He flexed with the specific, deliberate commitment of someone who had identified an audience and was performing for it with the complete, unselfconscious ease of someone who found this genuinely funny.
Gerffron said: "Put your arm down."
"I'm—"
"Put it down and get in the bath. The water is ready."
"You go first," Styrmir said.
Gerffron looked at him.
"You heated the water," Styrmir said. "You should go first. It's your bathroom."
He began moving toward the doorway with the specific, stepping-back motion of someone vacating a space for someone else.
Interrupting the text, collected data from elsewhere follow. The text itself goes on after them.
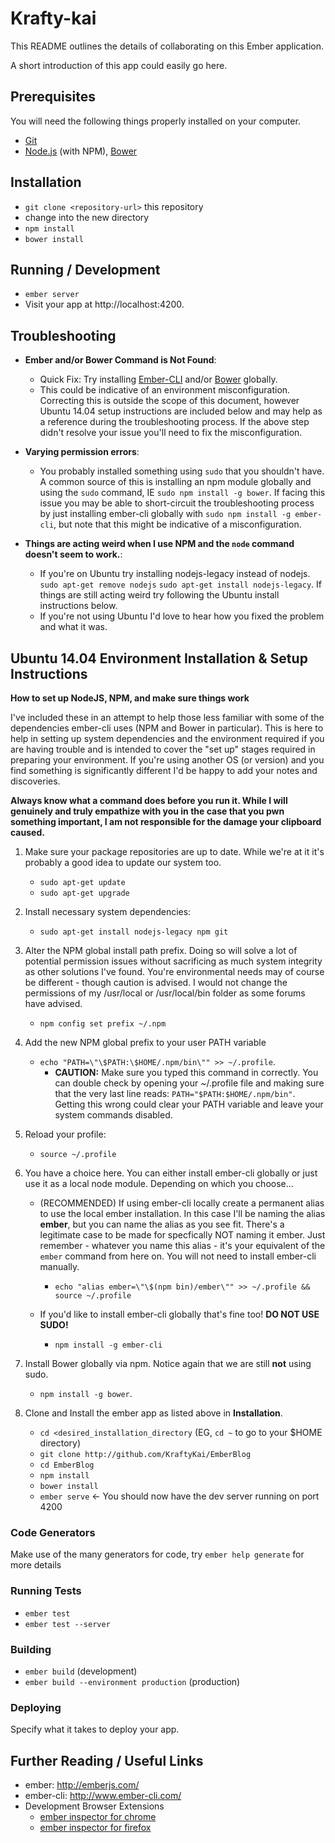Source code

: # Krafty-kai

This README outlines the details of collaborating on this Ember application.

A short introduction of this app could easily go here.

## Prerequisites

You will need the following things properly installed on your computer.

* [Git](http://git-scm.com/)
* [Node.js](http://nodejs.org/) (with NPM), [Bower](http://bower.io/)

## Installation

* `git clone <repository-url>` this repository
* change into the new directory
* `npm install`
* `bower install`

## Running / Development

* `ember server`
* Visit your app at http://localhost:4200.

## Troubleshooting

 * **Ember and/or Bower Command is Not Found**: 
     * Quick Fix: Try installing [Ember-CLI](http://ember-cli.org) and/or [Bower](http://bower.io/) globally.
     * This could be indicative of an environment misconfiguration.  Correcting this is outside the scope of this document, however Ubuntu 14.04 setup instructions are included below and may help as a reference during the troubleshooting process.  If the above step didn't resolve your issue you'll need to fix the misconfiguration.

 * **Varying permission errors**:
     * You probably installed something using `sudo` that you shouldn't have.  A common source of this is installing an npm module globally and using the `sudo` command, IE `sudo npm install -g bower`.  If facing this issue you may be able to short-circuit the troubleshooting process by just installing ember-cli globally with `sudo npm install -g ember-cli`, but note that this might be indicative of a misconfiguration.

 * **Things are acting weird when I use NPM and the `node` command doesn't seem to work.**:
     * If you're on Ubuntu try installing nodejs-legacy instead of nodejs.  `sudo apt-get remove nodejs` `sudo apt-get install nodejs-legacy`. If things are still acting weird try following the Ubuntu install instructions below.
     * If you're not using Ubuntu I'd love to hear how you fixed the problem and what it was.

## Ubuntu 14.04 Environment Installation & Setup Instructions 
**How to set up NodeJS, NPM, and make sure things work**

I've included these in an attempt to help those less familiar with some of the dependencies ember-cli uses (NPM and Bower in particular).  This is here to help in setting up system dependencies and the environment required if you are having trouble and is intended to cover the "set up" stages required in preparing your environment.  If you're using another OS (or version) and you find something is significantly different I'd be happy to add your notes and discoveries.

**Always know what a command does before you run it.  While I will genuinely and truly empathize with you in the case that you pwn something important, I am not responsible for the damage your clipboard caused.**

1. Make sure your package repositories are up to date.  While we're at it it's probably a good idea to update our system too.
    * `sudo apt-get update`
    * `sudo apt-get upgrade`

2. Install necessary system dependencies:
    * `sudo apt-get install nodejs-legacy npm git`

3. Alter the NPM global install path prefix.  Doing so will solve a lot of potential permission issues without sacrificing as much system integrity as other solutions I've found.  You're environmental needs may of course be different - though caution is advised.  I would not change the permissions of my /usr/local or /usr/local/bin folder as some forums have advised.
    * `npm config set prefix ~/.npm`
    
4. Add the new NPM global prefix to your user PATH variable 
    * `echo "PATH=\"\$PATH:\$HOME/.npm/bin\"" >> ~/.profile`.
        * **CAUTION:** Make sure you typed this command in correctly.  You can double check by opening your ~/.profile file and making sure that the very last line reads: `PATH="$PATH:$HOME/.npm/bin"`.  Getting this wrong could clear your PATH variable and leave your system commands disabled.
         
5. Reload your profile:
    * `source ~/.profile`
    
6. You have a choice here.  You can either install ember-cli globally or just use it as a local node module.  Depending on which you choose...

    * (RECOMMENDED) If using ember-cli locally create a permanent alias to use the local ember installation.  In this case I'll be naming the alias **ember**, but you can name the alias as you see fit.  There's a legitimate case to be made for specfically NOT naming it ember.  Just remember - whatever you name this alias - it's your equivalent of the `ember` command from here on.  You will not need to install ember-cli manually.
        * `echo "alias ember=\"\$(npm bin)/ember\"" >> ~/.profile && source ~/.profile`
        
    * If you'd like to install ember-cli globally that's fine too!  **DO NOT USE SUDO!**
        * `npm install -g ember-cli`
    
7. Install Bower globally via npm.  Notice again that we are still **not** using sudo.
    * `npm install -g bower`.

8. Clone and Install the ember app as listed above in **Installation**.
    * `cd <desired_installation_directory` (EG, `cd ~` to go to your $HOME directory)
    * `git clone http://github.com/KraftyKai/EmberBlog`
    * `cd EmberBlog`
    * `npm install` 
    * `bower install`
    * `ember serve` <- You should now have the dev server running on port 4200
 
### Code Generators

Make use of the many generators for code, try `ember help generate` for more details

### Running Tests

* `ember test`
* `ember test --server`

### Building

* `ember build` (development)
* `ember build --environment production` (production)

### Deploying

Specify what it takes to deploy your app.

## Further Reading / Useful Links

* ember: http://emberjs.com/
* ember-cli: http://www.ember-cli.com/
* Development Browser Extensions
  * [ember inspector for chrome](https://chrome.google.com/webstore/detail/ember-inspector/bmdblncegkenkacieihfhpjfppoconhi)
  * [ember inspector for firefox](https://addons.mozilla.org/en-US/firefox/addon/ember-inspector/)


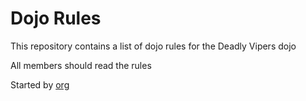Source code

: Dojo Rules
==========

This repository contains a list of dojo rules for the Deadly Vipers dojo

All members should read the rules

Started by [org]("https://github.com/deadlyvipers")
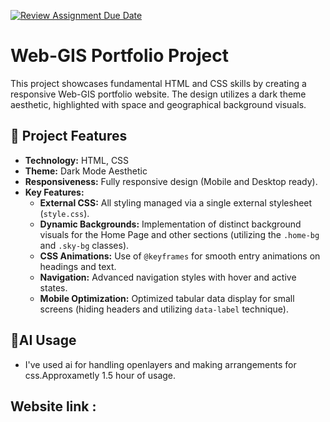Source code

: [![Review Assignment Due Date](https://classroom.github.com/assets/deadline-readme-button-22041afd0340ce965d47ae6ef1cefeee28c7c493a6346c4f15d667ab976d596c.svg)](https://classroom.github.com/a/7C3xAGjq)
# Web-GIS Portfolio Project

This project showcases fundamental HTML and CSS skills by creating a responsive Web-GIS portfolio website. The design utilizes a dark theme aesthetic, highlighted with space and geographical background visuals.

## 🌟 Project Features

- **Technology:** HTML, CSS
- **Theme:** Dark Mode Aesthetic
- **Responsiveness:** Fully responsive design (Mobile and Desktop ready).
- **Key Features:**
    - **External CSS:** All styling managed via a single external stylesheet (`style.css`).
    - **Dynamic Backgrounds:** Implementation of distinct background visuals for the Home Page and other sections (utilizing the `.home-bg` and `.sky-bg` classes).
    - **CSS Animations:** Use of `@keyframes` for smooth entry animations on headings and text.
    - **Navigation:** Advanced navigation styles with hover and active states.
    - **Mobile Optimization:** Optimized tabular data display for small screens (hiding headers and utilizing `data-label` technique).

## 👾AI Usage
- I've used ai for handling openlayers and making arrangements for css.Approxametly 1.5 hour of usage.

## Website link :
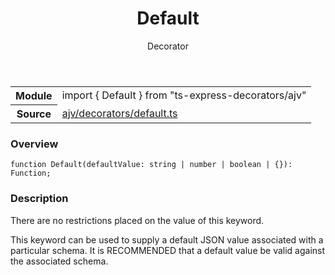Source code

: <header class="symbol-info-header">    <h1 id="default">Default</h1>    <label class="symbol-info-type-label decorator">Decorator</label>      </header>
<section class="symbol-info">      <table class="is-full-width">        <tbody>        <tr>          <th>Module</th>          <td>            <div class="lang-typescript">                <span class="token keyword">import</span> { Default }                 <span class="token keyword">from</span>                 <span class="token string">"ts-express-decorators/ajv"</span>                            </div>          </td>        </tr>        <tr>          <th>Source</th>          <td>            <a href="https://romakita.github.io/ts-express-decorators/#//blob/v2.17.1/src/ajv/decorators/default.ts#L0-L0">                ajv/decorators/default.ts            </a>        </td>        </tr>                </tbody>      </table>    </section>

### Overview

<pre><code class="typescript-lang">function <span class="token function">Default</span><span class="token punctuation">(</span>defaultValue<span class="token punctuation">:</span> <span class="token keyword">string</span> | <span class="token keyword">number</span> | <span class="token keyword">boolean</span> | <span class="token punctuation">{</span><span class="token punctuation">}</span><span class="token punctuation">)</span><span class="token punctuation">:</span> Function<span class="token punctuation">;</span></code></pre>

### Description

There are no restrictions placed on the value of this keyword.

This keyword can be used to supply a default JSON value associated with a particular schema.
It is RECOMMENDED that a default value be valid against the associated schema.
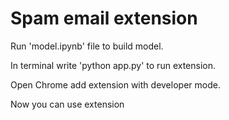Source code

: # Spam email extension
 Run 'model.ipynb' file to build model.

 In terminal write 'python app.py' to run extension.

 Open Chrome add extension with developer mode.

 Now you can use extension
Gerffron picked up his change of clothes.
He moved toward the bath.
Styrmir's hand closed around his wrist.
Not tightly — the specific, gentle firmness of a request rather than a grip.
He turned Gerffron.
The turn was unhurried — the specific, deliberate motion of someone who had something to say and was creating the conditions under which to say it.
Gerffron found himself facing Styrmir's chest.
He looked up.
Styrmir looked down at him with the winter-pale eyes and the slow, warm expression that was his most honest register.
He said: "Why don't we share the bath."
Gerffron's expression did several things.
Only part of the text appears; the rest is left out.